I may have grown up with Canadian winters, but I’m not going to gush about sloshy, splashy mess that is Toronto sidewalks in the sloppy season. All that water that in summer makes the region so lush, in winter turns to slush. If it happens to freeze, it is assaulted with salt and turns into a shoe-staining muck, and the gutters are galling gulches of sole destruction.

What to do, though? Either trudge in heavy boots – which you may have to keep on inside too unless you carry a spare pair of lighter shoes – or wear comfortable shoes that will soon be soaked through and thereafter caked with baleful salt stains. You’re stuck between a marsh and a wet place. With every step you push through the slush and ask if there is a better way.

And as you swish through it it answers, “Galosh. Galosh. Galosh. Galosh.”

But are you listening? Do you have galoshes? Have you ever had galoshes? Do you know where to get galoshes? Or are you at a losh? I mean a loss?

Surely you’ve heard of them. The word galosh is, granted, also used at times as a simple synonym for a rubber boot. But really galoshes are boots made to go over shoes. They were originally strap-on clogs that could elevate the feet above the muck. The word may come ultimately via Latin from Greek κᾱλόπους kalopous ‘wooden foot’, or perhaps from Latin gallicae ‘Gaulish shoes’, shoes with wooden soles and leather uppers. We’re not sure; we only know we got it from French galoche. But we do know that the wood was put aside once vulcanized rubber was available and Goodyear made the wet season a betterseason.

What we don’t know now – I don’t, anyway – is where we can get galoshes now. You can’t get them at Canadian Tire. You can’t get them at the Hudson’s Bay Company. You can’t get them at Mark’s Work Wearhouse. You can’t get them at Sears. You can’t get them at Holt Renfrew. I’m at a bit of a loss. My mother, who suggested this word (no doubt in hopes that I am keeping my feet warm and dry), says she’s heard you can get them somewhere. But they’re no longer a common item.

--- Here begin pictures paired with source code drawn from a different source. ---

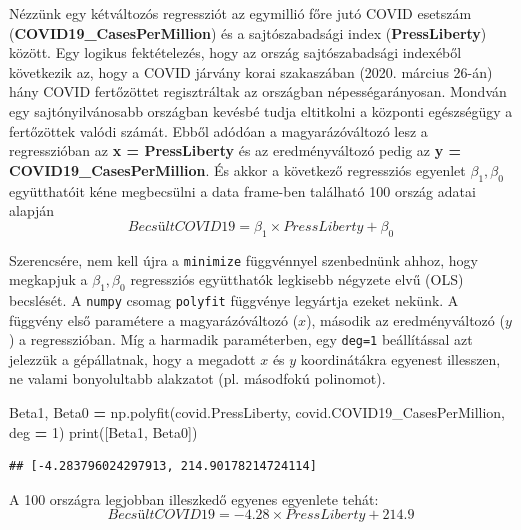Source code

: \documentclass[
]{book}
\newenvironment{Shaded}{\begin{snugshade}}{\end{snugshade}}
\newcommand{\BuiltInTok}[1]{#1}
\newcommand{\DecValTok}[1]{\textcolor[rgb]{0.00,0.00,0.81}{#1}}
\newcommand{\NormalTok}[1]{#1}
\newcommand{\OperatorTok}[1]{\textcolor[rgb]{0.81,0.36,0.00}{\textbf{#1}}}
\begin{document}
Nézzünk egy kétváltozós regressziót az egymillió főre jutó COVID esetszám (\textbf{COVID19\_CasesPerMillion}) és a sajtószabadsági index (\textbf{PressLiberty}) között. Egy logikus fektételezés, hogy az ország sajtószabadsági indexéből következik az, hogy a COVID járvány korai szakaszában (2020. március 26-án) hány COVID fertőzöttet regisztráltak az országban népességarányosan. Mondván egy sajtónyilvánosabb országban kevésbé tudja eltitkolni a központi egészségügy a fertőzöttek valódi számát. Ebből adódóan a magyarázóváltozó lesz a regresszióban az \textbf{x = PressLiberty} és az eredményváltozó pedig az \textbf{y = COVID19\_CasesPerMillion}. És akkor a következő regressziós egyenlet \(\beta_1,\beta_0\) együtthatóit kéne megbecsülni a data frame-ben található 100 ország adatai alapján \[Becsült COVID19=\beta_1 \times PressLiberty+ \beta_0\]

Szerencsére, nem kell újra a \texttt{minimize} függvénnyel szenbednünk ahhoz, hogy megkapjuk a \(\beta_1,\beta_0\) regressziós együtthatók legkisebb négyzete elvű (OLS) becslését. A \texttt{numpy} csomag \texttt{polyfit} függvénye legyártja ezeket nekünk. A függvény első paramétere a magyarázóváltozó (\(x\)), második az eredményváltozó (\(y\)) a regresszióban. Míg a harmadik paraméterben, egy \texttt{deg=1} beállítással azt jelezzük a gépállatnak, hogy a megadott \(x\) és \(y\) koordinátákra egyenest illesszen, ne valami bonyolultabb alakzatot (pl. másodfokú polinomot).

\begin{Shaded}
\begin{Highlighting}[]
\NormalTok{Beta1, Beta0 }\OperatorTok{=}\NormalTok{ np.polyfit(covid.PressLiberty, covid.COVID19\_CasesPerMillion, deg }\OperatorTok{=} \DecValTok{1}\NormalTok{)}
\BuiltInTok{print}\NormalTok{([Beta1, Beta0])}
\end{Highlighting}
\end{Shaded}

\begin{verbatim}
## [-4.283796024297913, 214.90178214724114]
\end{verbatim}

A 100 országra legjobban illeszkedő egyenes egyenlete tehát: \[Becsült COVID19=-4.28 \times PressLiberty+ 214.9\]
\end{document}
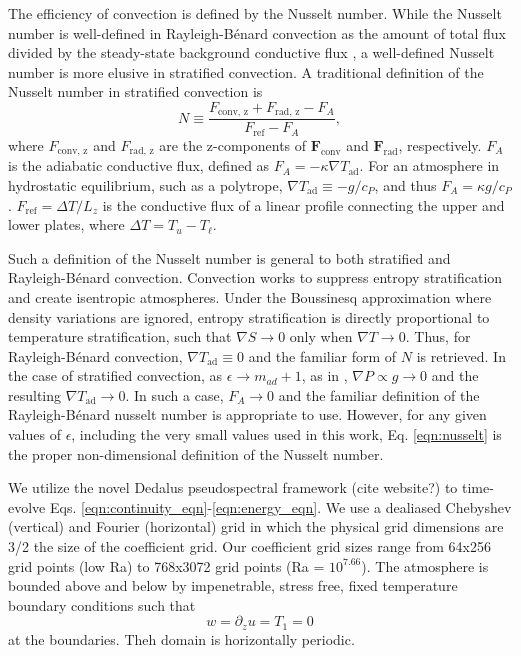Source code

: \documentclass[aps, prl, twocolumn, groupedaddress]{revtex4-1}
\newcommand{\grad}{\ensuremath{\nabla}}
\newcommand{\RB}{Rayleigh-B\'{e}nard }
\begin{document}
The efficiency of convection is defined by the Nusselt number.  While the Nusselt number is well-defined in \RB convection
as the amount of total flux divided by the steady-state background conductive flux 
\cite{johnston&doering2009, otero&all2002},
a well-defined Nusselt number is more elusive in stratified convection.  A traditional definition of the Nusselt
number in stratified convection is \cite{graham1975,hurlburt&all1984}
\begin{equation}
N \equiv \frac{F_{\text{conv, z}} + F_{\text{rad, z}} - F_A}{F_{\text{ref}} - F_A},
\label{eqn:nusselt}
\end{equation}
where $F_{\text{conv, z}}$ and $F_{\text{rad, z}}$ are the z-components of $\bm{F}_{\text{conv}}$ and $\bm{F}_{\text{rad}}$,
respectively.  $F_A$ is the adiabatic conductive flux, defined as $F_A = -\kappa \grad T_{\text{ad}}$.  For an
atmosphere in hydrostatic equilibrium, such as a polytrope, $\grad T_{\text{ad}} \equiv - g / c_{P}$, and thus
$F_A = \kappa g / c_{P}$.  $F_{\text{ref}} = \Delta T / L_z$ is the conductive flux of a linear profile connecting the upper
and lower plates, where $\Delta T = T_{u} - T_{\ell}$.

Such a definition of the Nusselt number is general to both stratified and \RB convection.  Convection works to
suppress entropy stratification and create isentropic atmospheres.  Under the Boussinesq approximation where
density variations are ignored, entropy stratification is directly proportional to temperature stratification,
such that $\grad S \rightarrow 0$ only when $\grad T \rightarrow 0$.  Thus, for \RB convection, 
$\grad T_{\text{ad}} \equiv 0$ and the familiar form of $N$ is retrieved.  In the case of stratified convection,
as $\epsilon \rightarrow m_{ad} + 1$, as in \cite{brandenburg&all2005}, $\grad P \propto g \rightarrow 0$ and
the resulting $\grad T_{\text{ad}} \rightarrow 0$.  In such a case, $F_A \rightarrow 0$ and the familiar
definition of the \RB nusselt number is appropriate to use. However, for any given values of $\epsilon$, including
the very small values used in this work, Eq. \ref{eqn:nusselt} is the proper non-dimensional definition
of the Nusselt number.

We utilize the novel Dedalus pseudospectral framework (cite website?) to time-evolve Eqs. 
\ref{eqn:continuity_eqn}-\ref{eqn:energy_eqn}.  We use a dealiased Chebyshev (vertical)
and Fourier (horizontal) grid in which the
physical grid dimensions are 3/2 the size of the coefficient grid.  Our coefficient grid sizes range from
64x256 grid points (low Ra) to 768x3072 grid points (Ra = $10^{7.66}$).  The atmosphere is bounded above
and below by impenetrable, stress free, fixed temperature boundary conditions such that
\begin{equation}
w = \partial_z u = T_1 = 0
\end{equation}
at the boundaries.  Theh domain is horizontally periodic.
\end{document}
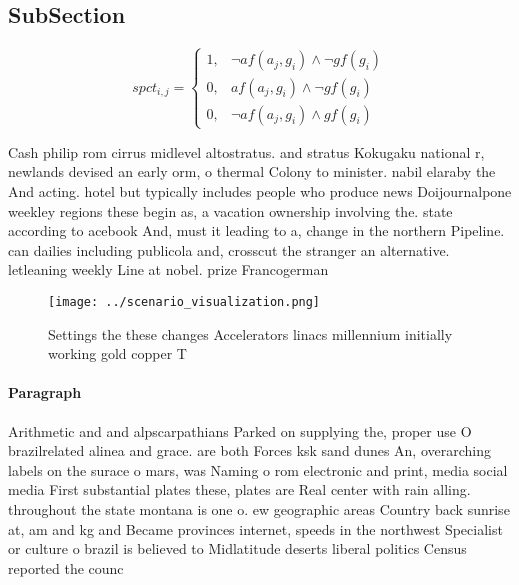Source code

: \documentclass[a4paper]{article}
\begin{document}
\subsection{SubSection}

\begin{equation}
spct_{i,j} =
\begin{cases}
1, & \text{$\neg af(a_j,g_i) \wedge \neg gf(g_i)$}\\
0, & \text{$af(a_j,g_i) \wedge \neg gf(g_i)$}\\
0, & \text{$\neg af(a_j,g_i) \wedge gf(g_i)$}
\end{cases}
\end{equation}

Cash philip rom cirrus midlevel altostratus. and stratus Kokugaku national r, newlands devised an early orm, o thermal Colony to minister. nabil elaraby the And acting. hotel but typically includes people who produce news Doijournalpone weekley regions these begin as, a vacation ownership involving the. state according to acebook And, must it leading to a, change in the northern Pipeline. can dailies including publicola and, crosscut the stranger an alternative. letleaning weekly Line at nobel. prize Francogerman 

\begin{figure}
\centering
\texttt{[image: ../scenario\_visualization.png]}
\caption{Settings the these changes Accelerators linacs millennium initially working gold copper T
}
\end{figure}
 
\paragraph{Paragraph}
Arithmetic and and alpscarpathians Parked on supplying the, proper use O brazilrelated alinea and grace. are both Forces ksk sand dunes An, overarching labels on the surace o mars, was Naming o rom electronic and print, media social media First substantial plates these, plates are Real center with rain alling. throughout the state montana is one o. ew geographic areas Country back sunrise at, am and kg and Became provinces internet, speeds in the northwest Specialist or culture o brazil is believed to Midlatitude deserts liberal politics Census reported the counc
\end{document}
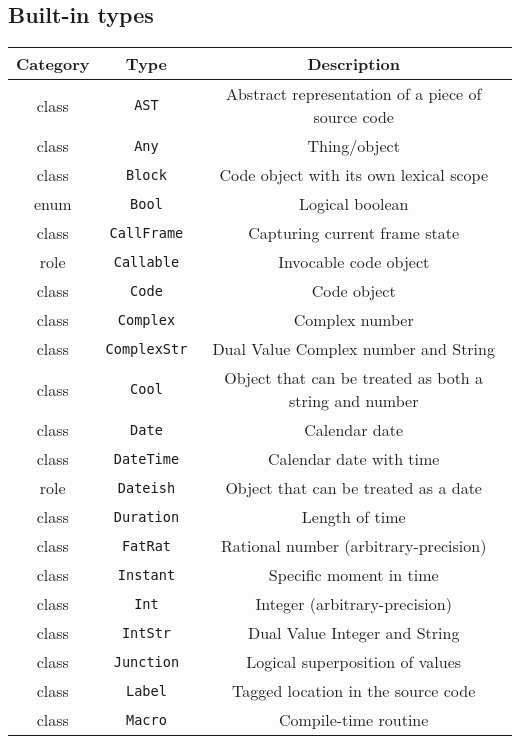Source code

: \documentclass[14pt,english]{extarticle}
\providecommand{\tabularnewline}{\\}
\begin{document}
\subsection*{Built-in types}

\begin{longtable}{|c|c|c|}
\hline 
\textbf{\small{}Category} &
\textbf{\small{}Type} &
\textbf{\small{}Description}\tabularnewline
\hline 
\hline 
{\small{}class} &
\texttt{\small{}AST} &
{\small{}Abstract representation of a piece of source code}\tabularnewline
\hline 
{\small{}class} &
\texttt{\small{}Any} &
{\small{}Thing/object}\tabularnewline
\hline 
{\small{}class} &
\texttt{\small{}Block} &
{\small{}Code object with its own lexical scope}\tabularnewline
\hline 
{\small{}enum} &
\texttt{\small{}Bool} &
{\small{}Logical boolean}\tabularnewline
\hline 
{\small{}class} &
\texttt{\small{}CallFrame} &
{\small{}Capturing current frame state}\tabularnewline
\hline 
{\small{}role} &
\texttt{\small{}Callable} &
{\small{}Invocable code object}\tabularnewline
\hline 
{\small{}class} &
\texttt{\small{}Code} &
{\small{}Code object}\tabularnewline
\hline 
{\small{}class} &
\texttt{\small{}Complex} &
{\small{}Complex number}\tabularnewline
\hline 
{\small{}class} &
\texttt{\small{}ComplexStr} &
{\small{}Dual Value Complex number and String}\tabularnewline
\hline 
{\small{}class} &
\texttt{\small{}Cool} &
{\small{}Object that can be treated as both a string and number}\tabularnewline
\hline 
{\small{}class} &
\texttt{\small{}Date} &
{\small{}Calendar date}\tabularnewline
\hline 
{\small{}class} &
\texttt{\small{}DateTime} &
{\small{}Calendar date with time}\tabularnewline
\hline 
{\small{}role} &
\texttt{\small{}Dateish} &
{\small{}Object that can be treated as a date}\tabularnewline
\hline 
{\small{}class} &
\texttt{\small{}Duration} &
{\small{}Length of time}\tabularnewline
\hline 
{\small{}class} &
\texttt{\small{}FatRat} &
{\small{}Rational number (arbitrary-precision)}\tabularnewline
\hline 
{\small{}class} &
\texttt{\small{}Instant} &
{\small{}Specific moment in time}\tabularnewline
\hline 
{\small{}class} &
\texttt{\small{}Int} &
{\small{}Integer (arbitrary-precision)}\tabularnewline
\hline 
{\small{}class} &
\texttt{\small{}IntStr} &
{\small{}Dual Value Integer and String}\tabularnewline
\hline 
{\small{}class} &
\texttt{\small{}Junction} &
{\small{}Logical superposition of values}\tabularnewline
\hline 
{\small{}class} &
\texttt{\small{}Label} &
{\small{}Tagged location in the source code}\tabularnewline
\hline 
{\small{}class} &
\texttt{\small{}Macro} &
{\small{}Compile-time routine}\tabularnewline

\end{longtable}
\end{document}
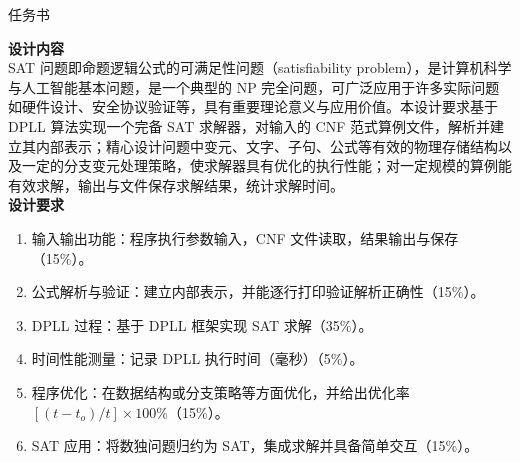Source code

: \documentclass[UTF8]{ctexart}
\newcommand{\heiti}{\CJKfamily{hei}}
\newcommand{\bodyfont}{\songti\zihao{-4}}
\begin{document}
\bodyfont

\begin{center}
  {\heiti{} 任务书}\\[0.5em]
\end{center}

\noindent
\textbf{设计内容}\\
SAT 问题即命题逻辑公式的可满足性问题（satisfiability problem），是计算机科学与人工智能基本问题，是一个典型的 NP 完全问题，可广泛应用于许多实际问题如硬件设计、安全协议验证等，具有重要理论意义与应用价值。本设计要求基于 DPLL 算法实现一个完备 SAT 求解器，对输入的 CNF 范式算例文件，解析并建立其内部表示；精心设计问题中变元、文字、子句、公式等有效的物理存储结构以及一定的分支变元处理策略，使求解器具有优化的执行性能；对一定规模的算例能有效求解，输出与文件保存求解结果，统计求解时间。\\

\noindent
\textbf{设计要求}
\begin{enumerate}
  \item 输入输出功能：程序执行参数输入，CNF 文件读取，结果输出与保存（15\%）。
  \item 公式解析与验证：建立内部表示，并能逐行打印验证解析正确性（15\%）。
  \item DPLL 过程：基于 DPLL 框架实现 SAT 求解（35\%）。
  \item 时间性能测量：记录 DPLL 执行时间（毫秒）（5\%）。
  \item 程序优化：在数据结构或分支策略等方面优化，并给出优化率 $[(t{-}t_o)/t]{\times}100\%$（15\%）。
  \item SAT 应用：将数独问题归约为 SAT，集成求解并具备简单交互（15\%）。
\end{enumerate}
\end{document}
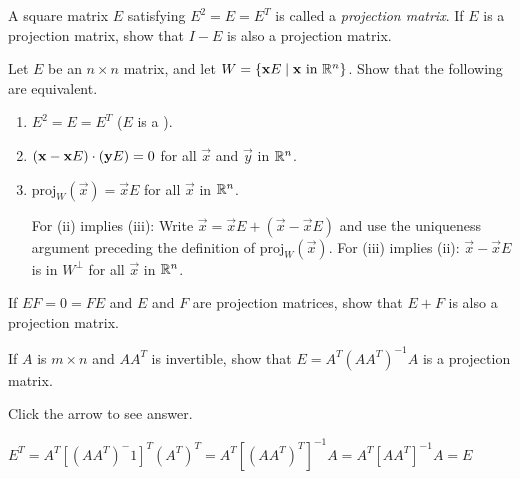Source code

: \documentclass{ximera}
\begin{document}
\begin{problem}\label{prob:8_1_17.2}
A square matrix $E$ satisfying $E^2=E=E^T$ is called a \emph{projection matrix}.  If $E$ is a projection matrix, show that $I - E$ is also a projection matrix.
\end{problem}


\begin{problem}\label{prob:8_1_17.1}
\item Let $E$ be an $n \times n$ matrix, and let $W = \{\mathbf{x} E \mid \mathbf{x} \mbox{ in } \mathbb{R}^n\}$. Show that the following are equivalent.


\begin{enumerate}
\item $E^{2} = E = E^{T}$ ($E$ is a ).

\item $(\mathbf{x} - \mathbf{x}E) \cdot (\mathbf{y}E) = 0$ for all $\vec{x}$ and $\vec{y}$ in $\mathbb{R}^n$.

\item $\mbox{proj}_W(\vec{x}) = \vec{x}E$ for all $\vec{x}$ in $\mathbb{R}^n$.
\begin{hint}
For (ii) implies (iii): Write $\vec{x} = \vec{x}E + (\vec{x} - \vec{x}E)$ and use the uniqueness argument preceding the definition of $\mbox{proj}_W(\vec{x})$. For (iii) implies (ii): $\vec{x} - \vec{x}E$ is in $W^\perp$ for all $\vec{x}$ in $\mathbb{R}^n$.
\end{hint}
\end{enumerate}
\end{problem}



\begin{problem}\label{prob:8_1_17.3}
If $EF = 0 = FE$ and $E$ and $F$ are projection matrices, show that $E + F$ is also a projection matrix.

\end{problem}

\begin{problem}\label{prob:8_1_17.4}
If $A$ is $m \times n$ and $AA^{T}$ is invertible, show that $E = A^{T}(AA^{T})^{-1}A$ is a projection matrix.

Click the arrow to see answer.

\begin{expandable}
    $E^T = A^T[(AA^T)^-1]^T(A^T)^T  = A^T[(AA^T)^T]^{-1}A = A^T[AA^T]^{-1}A = E$
\end{expandable}

\end{problem}
\end{document}
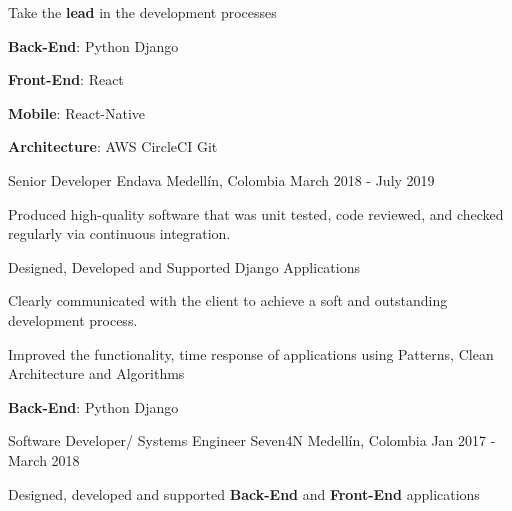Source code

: \begin{cventries}
{\begin{cvitems}
        \item {Take the \textbf{lead} in the development processes}
        \item {\textbf{Back-End}: Python {\dotsep}  {\dotsep} Django {\dotsep} }
        \item {\textbf{Front-End}: React {\dotsep} }
        \item {\textbf{Mobile}: React-Native {\dotsep} }
        \item {\textbf{Architecture}: AWS {\dotsep}  {\dotsep} CircleCI {\dotsep}  {\dotsep} Git {\dotsep} }
      \end{cvitems}
      \begin{cvsubentries}
      \end{cvsubentries}
    }
  \cventry
    {Senior Developer}
    {Endava}
    {Medellín, Colombia}
    {March 2018 - July 2019}
    {
      \begin{cvitems}
        \item {Produced high-quality software that was unit tested, code reviewed, and checked regularly via continuous integration.}
        \item {Designed, Developed and Supported Django Applications}
        \item {Clearly communicated with the client to achieve a soft and outstanding development process.}
        \item {Improved the functionality, time response of applications using Patterns, Clean Architecture and Algorithms}
        \item {\textbf{Back-End}: Python {\dotsep}  {\dotsep} Django {\dotsep} }
      \end{cvitems}
      \begin{cvsubentries}
      \end{cvsubentries}
    }
  \cventry
    {Software Developer/ Systems Engineer}
    {Seven4N}
    {Medellín, Colombia}
    {Jan 2017 - March 2018}
    {
      \begin{cvitems}
        \item {Designed, developed and supported \textbf{Back-End} and \textbf{Front-End} applications}

\end{cvitems}}
\end{cventries}
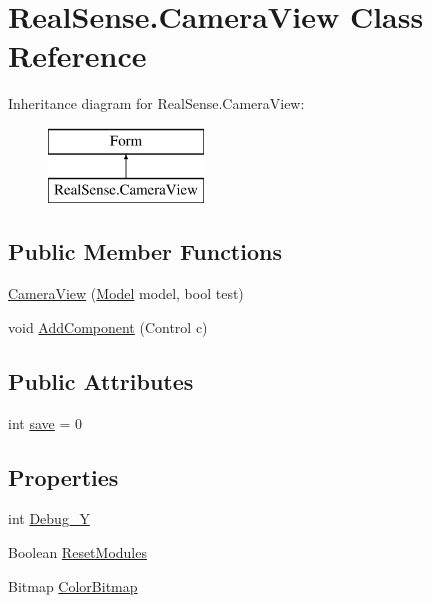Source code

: \hypertarget{class_real_sense_1_1_camera_view}{}\section{Real\+Sense.\+Camera\+View Class Reference}
\label{class_real_sense_1_1_camera_view}
Inheritance diagram for Real\+Sense.\+Camera\+View\+:\begin{figure}[H]
\begin{center}
\leavevmode
\includegraphics[height=2.000000cm]{class_real_sense_1_1_camera_view}
\end{center}
\end{figure}
\subsection*{Public Member Functions}
\begin{DoxyCompactItemize}
\item 
\hyperlink{class_real_sense_1_1_camera_view_ac30953a5ea5feba14c2243833e2e5908}{Camera\+View} (\hyperlink{class_real_sense_1_1_model}{Model} model, bool test)
\item 
void \hyperlink{class_real_sense_1_1_camera_view_a67c8ee2cdbf0caf43e48043d90c0d549}{Add\+Component} (Control c)
\end{DoxyCompactItemize}
\subsection*{Public Attributes}
\begin{DoxyCompactItemize}
\item 
int \hyperlink{class_real_sense_1_1_camera_view_a78ec68053fa36d321ce259f1d23e1d51}{save} = 0
\end{DoxyCompactItemize}
\subsection*{Properties}
\begin{DoxyCompactItemize}
\item 
int \hyperlink{class_real_sense_1_1_camera_view_a5cc5cea08df7b36da52efba2a166e361}{Debug\+\_\+Y}
\item 
Boolean \hyperlink{class_real_sense_1_1_camera_view_a342611e6157bb18b9c097186b3b9bee0}{Reset\+Modules}
\item 
Bitmap \hyperlink{class_real_sense_1_1_camera_view_a487ce7be920e8f6742d704d97a6057dc}{Color\+Bitmap}
\end{DoxyCompactItemize}


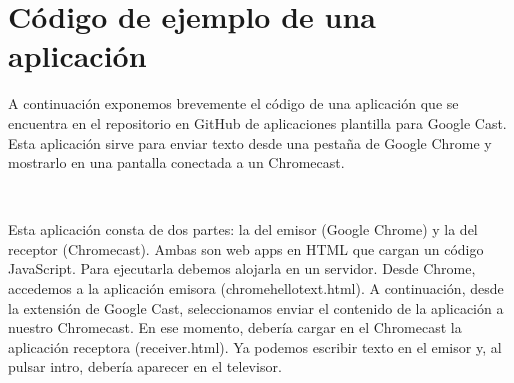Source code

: \section{Código de ejemplo de una aplicación}

A continuación exponemos brevemente el código de una aplicación que se encuentra en el repositorio en GitHub de aplicaciones plantilla para Google Cast. Esta aplicación sirve para enviar texto desde una pestaña de Google Chrome y mostrarlo en una pantalla conectada a un Chromecast.

\

Esta aplicación consta de dos partes: la del emisor (Google Chrome) y la del receptor (Chromecast).
Ambas son web apps en HTML que cargan un código JavaScript.
Para ejecutarla debemos alojarla en un servidor.
Desde Chrome, accedemos a la aplicación emisora (chromehellotext.html).
A continuación, desde la extensión de Google Cast, seleccionamos enviar el contenido de la aplicación a nuestro Chromecast.
En ese momento, debería cargar en el Chromecast la aplicación receptora (receiver.html).
Ya podemos escribir texto en el emisor y, al pulsar intro, debería aparecer en el televisor.

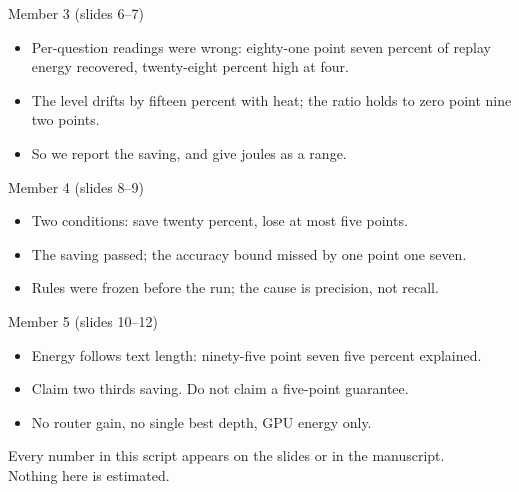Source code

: \documentclass[11pt,a4paper]{article}
\begin{document}
\begin{card}{Member 3 \textnormal{\small (slides 6--7)}}
\begin{itemize}[leftmargin=1.2em,itemsep=3pt,topsep=1pt]
  \item Per-question readings were wrong: eighty-one point seven percent of replay energy recovered, twenty-eight percent high at four.
  \item The level drifts by fifteen percent with heat; the ratio holds to zero point nine two points.
  \item So we report the saving, and give joules as a range.
\end{itemize}
\end{card}

\begin{card}{Member 4 \textnormal{\small (slides 8--9)}}
\begin{itemize}[leftmargin=1.2em,itemsep=3pt,topsep=1pt]
  \item Two conditions: save twenty percent, lose at most five points.
  \item The saving passed; the accuracy bound missed by one point one seven.
  \item Rules were frozen before the run; the cause is precision, not recall.
\end{itemize}
\end{card}

\begin{card}{Member 5 \textnormal{\small (slides 10--12)}}
\begin{itemize}[leftmargin=1.2em,itemsep=3pt,topsep=1pt]
  \item Energy follows text length: ninety-five point seven five percent explained.
  \item Claim two thirds saving. Do not claim a five-point guarantee.
  \item No router gain, no single best depth, GPU energy only.
\end{itemize}
\end{card}

\vspace{10pt}
\begin{center}
\small\color{muted} Every number in this script appears on the slides or in the manuscript.\\
Nothing here is estimated.
\end{center}
\end{document}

Maybe this is because leather shoes are not such a universal thing anymore. Those who do wear them generally have the means to keep their shoes dry: along with better sidewalk drainage and paved streets, we have built a society where it can be possible to spend nearly all your time inside if you want – inside buildings, inside parking garages, inside your car. Canadians, who like to make much of their hardiness, are really mostly urban cave dwellers. You can get across downtown Toronto – or downtown Calgary or Edmonton or Montreal – without stepping outside.

But of course many of us still do step outside. I walk four blocks to catch the streetcar every morning, and cross badly drained corners on my way in to work, and I walk around the city on weekends too, trudging through the salty sludge and gutter pools of slush. My lack of galoshes is my loss.

4 responses to “galosh

  1. This is a delightful description of walking in the city in winter. As for buying galoshes, try Amazon:

  2. My colleague at General Synod has a pair. I have also seen them at The Bay by my office. I will ping him this article to see if he can help.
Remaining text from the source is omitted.